Vers un retour aux urnes ? "Discuter, même si c'est difficile : voilà ce qu'on attend de nous", dit Sophie Wilmès

L’émission de ce mercredi de rentrée se penche sur les avancées des négociations gouvernementales. Si au gouvernement wallon, cela semble imminent, les nouvelles sont beaucoup moins bonnes pour le fédéral. L’impact sur notre budget est important. Vu l’impuissance du gouvernement minoritaire en affaires courantes, un trou de 12 milliards d’euros est à prévoir.

Alors quelle solution au blocage ? Beaucoup parlent d’un retour aux urnes. Pour nos différents invités, c’est non. Pour Ahmed Laaouej (PS), la réponse est simple : "Il faut tout faire pour éviter l’instabilité politique. Nous devons répondre aux préoccupations de la population", explique-t-il. Outre l’instabilité, on le sait : revoter est susceptible de renforcer les partis d’extrême comme le Vlaams Belang par exemple. "Retourner aux urnes n’est en tout cas pas le souhait du MR. L’idée n’est pas d’aller aux élections et d’y retourner si nous n’avons pas la main. D’autant que les gens se sont déjà exprimés, nous avons déjà présenté des programmes. Discuter de manière constructive même si c’est difficile : voilà ce qu’on attend de nous."

Faillite du système

Pour Gilles Vanden Burre, retourner aux urnes serait la faillite du monde politique : "Tout n’a pas encore été tenté. Nous voulons participer à trouver de nouvelles solutions, explorer toutes les pistes possibles". Même son de cloche du côté de Catherine Fonck (cdH) : "Il s’agirait de la faillite du système d’en arriver là".

Il faut le rappeler pourtant, un trou de 12 milliards d’euros est attendu pour 2024, selon la ministre du Budget, Sophie Wilmès. L’annonce est paradoxale, l’équilibre budgétaire était promis pour 2021. Le trou budgétaire est aujourd’hui de 6 milliards.
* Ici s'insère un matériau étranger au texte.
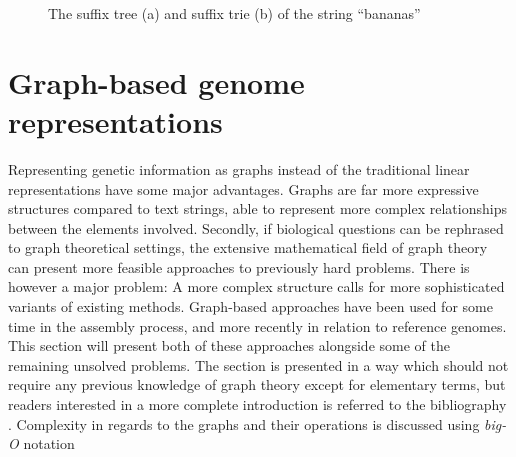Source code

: \documentclass[thesis.tex]{subfiles}
\begin{document}
\begin{figure}[hb]
\begin{minipage}[t]{0.49\textwidth}
\begin{subfigure}[t]{\textwidth}
\begin{mdframed}
\begin{center}
      \end{center}
    \end{mdframed}
    \caption{}
    \label{fig:suffix_tree}
  \end{subfigure}
  \begin{minipage}[t]{0.49\textwidth}
    \caption{The suffix tree (a) and suffix trie  (b) of the string ``bananas''}
  \end{minipage}
  \end{minipage}
  \label{fig:suffix_trees}
\end{figure}
\clearpage
\section{Graph-based genome representations}
Representing genetic information as graphs instead of the traditional linear representations have some major advantages. Graphs are far more expressive structures compared to text strings, able to represent more complex relationships between the elements involved. Secondly, if biological questions can be rephrased to graph theoretical settings, the extensive mathematical field of graph theory can present more feasible approaches to previously hard problems. There is however a major problem: A more complex structure calls for more sophisticated variants of existing methods. Graph-based approaches have been used for some time in the assembly process, and more recently in relation to reference genomes. This section will present both of these approaches alongside some of the remaining unsolved problems. The section is presented in a way which should not require any previous knowledge of graph theory except for elementary terms, but readers interested in a more complete introduction is referred to the bibliography \cite[Chapter 0]{introduction_to_the_theory_of_computation} \cite[Chapter 9]{data_structures_and_algorithm_analysis_in_java} \cite[Chapter 11]{algorithms_sequential_parallell_and_distributed}. Complexity in regards to the graphs and their operations is discussed using \textit{big-O} notation \cite[Chapter 2]{data_structures_and_algorithm_analysis_in_java}\cite[Section 3.1]{algorithms_sequential_parallell_and_distributed}
\end{document}

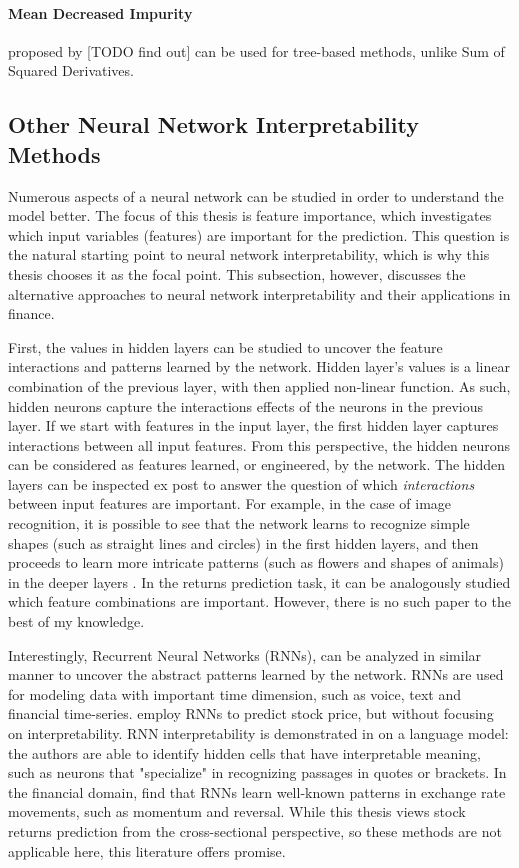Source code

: 			\paragraph{Mean Decreased Impurity} proposed by [TODO find out] can be used for tree-based methods, unlike Sum of Squared Derivatives.  
			
		
		\subsection{Other Neural Network Interpretability Methods}
			Numerous aspects of a neural network can be studied in order to understand the model better. The focus of this thesis is feature importance, which investigates which input variables (features) are important for the prediction. This question is the natural starting point to neural network interpretability, which is why this thesis chooses it as the focal point. This subsection, however, discusses the alternative approaches to neural network interpretability and their applications in finance. 
			
			First, the values in hidden layers can be studied to uncover the feature interactions and patterns learned by the network. Hidden layer's values is a linear combination of the previous layer, with then applied non-linear function. As such, hidden neurons capture the interactions effects of the neurons in the previous layer. If we start with features in the input layer, the first hidden layer captures interactions between all input features. From this perspective, the hidden neurons can be considered as features learned, or engineered, by the network. The hidden layers can be inspected ex post to answer the question of which \textit{interactions} between input features are important. For example, in the case of image recognition, it is possible to see that the network learns to recognize simple shapes (such as straight lines and circles) in the first hidden layers, and then proceeds to learn more intricate patterns (such as flowers and shapes of animals) in the deeper layers \citep{olah2017feature}. In the returns prediction task, it can be analogously studied which feature combinations are important. However, there is no such paper to the best of my knowledge. 
			
			Interestingly, Recurrent Neural Networks (RNNs), can be analyzed in similar manner to uncover the abstract patterns learned by the network. RNNs are used for modeling data with important time dimension, such as voice, text and financial time-series. \cite{di2016artificial} employ RNNs to predict stock price, but without focusing on interpretability. RNN interpretability is demonstrated in \cite{karpathy2015visualizing} on a language model: the authors are able to identify hidden cells that have interpretable meaning, such as neurons that "specialize" in recognizing passages in quotes or brackets. In the financial domain, \cite{giles1997rule} find that RNNs learn well-known patterns in exchange rate movements, such as momentum and reversal. While this thesis views stock returns prediction from the cross-sectional perspective, so these methods are not applicable here, this literature offers promise.  
			
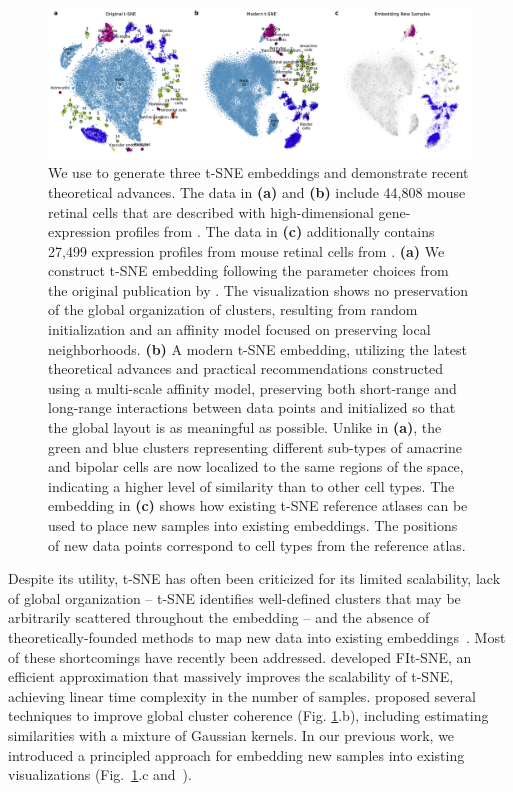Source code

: \documentclass[article]{jss}
\newcommand{\opentsne}{\pkg{openTSNE}\xspace}
\begin{document}
\begin{figure}[ht]
  \includegraphics[width=\textwidth]{macosko2015}
  \caption{\label{fig:macosko}
We use \opentsne to generate three t-SNE embeddings and demonstrate recent theoretical advances. The data in \textbf{(a)} and \textbf{(b)} include 44,808 mouse retinal cells that are described with high-dimensional gene-expression profiles from \citet{macosko2015highly}. The data in \textbf{(c)} additionally contains 27,499 expression profiles from mouse retinal cells from \citet{shekhar2016comprehensive}. \textbf{(a)} We construct t-SNE embedding following the parameter choices from the original publication by \citet{maaten2008visualizing}. The visualization shows no preservation of the global organization of clusters, resulting from random initialization and an affinity model focused on preserving local neighborhoods. \textbf{(b)} A modern t-SNE embedding, utilizing the latest theoretical advances and practical recommendations constructed using a multi-scale affinity model, preserving both short-range and long-range interactions between data points and initialized so that the global layout is as meaningful as possible. Unlike in \textbf{(a)}, the green and blue clusters representing different sub-types of amacrine and bipolar cells are now localized to the same regions of the space, indicating a higher level of similarity than to other cell types. The embedding in \textbf{(c)} shows how existing t-SNE reference atlases can be used to place new samples into existing embeddings. The positions of new data points correspond to cell types from the reference atlas.
}
\end{figure}

Despite its utility, t-SNE has often been criticized for its limited scalability, lack of global organization -- t-SNE identifies well-defined clusters that may be arbitrarily scattered throughout the embedding -- and the absence of theoretically-founded methods to map new data into existing embeddings~\citep{ding2018interpretable,becht2019dimensionality}. Most of these shortcomings have recently been addressed. \citet{linderman2019fast} developed FIt-SNE, an efficient approximation that massively improves the scalability of t-SNE, achieving linear time complexity in the number of samples. \citet{kobak2019art} proposed several techniques to improve global cluster coherence (Fig. \ref{fig:macosko}.b), including estimating similarities with a mixture of Gaussian kernels. In our previous work, we introduced a principled approach for embedding new samples into existing visualizations (Fig.~\ref{fig:macosko}.c and~\citet{policar2021embedding}).
\end{document}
La grande question, dès lors : où aller chercher de quoi reboucher ce trou ?

Les sociétés assez taxées ?

L’idée revient très souvent : la lutte contre la fraude fiscale. Mais aussi le retour d’une taxe plus dure sur les entreprises. La solution n’est pas là pour Pieter Timmermans, président de la FEB : "Sait-on combien les entreprises paient déjà ? En termes de cotisations sociales, de précomptes, d’impôts des sociétés ? Cet impôt est passé de 13 milliards à 20 milliards. Les 2000 plus grandes entreprises de Belgique paient 40% de cet impôt. La solution est dans la création d’emploi".

Robert Vertenueil, président de la FGTB ajoute : "Sur ces 20 milliards, 13 reviennent aux entreprises qui bénéficient de réductions de cotisations sociales".

Nous recevions également Étienne de Callataÿ, économiste et Christophe Van Gheluwe, responsable du site Cumuleo.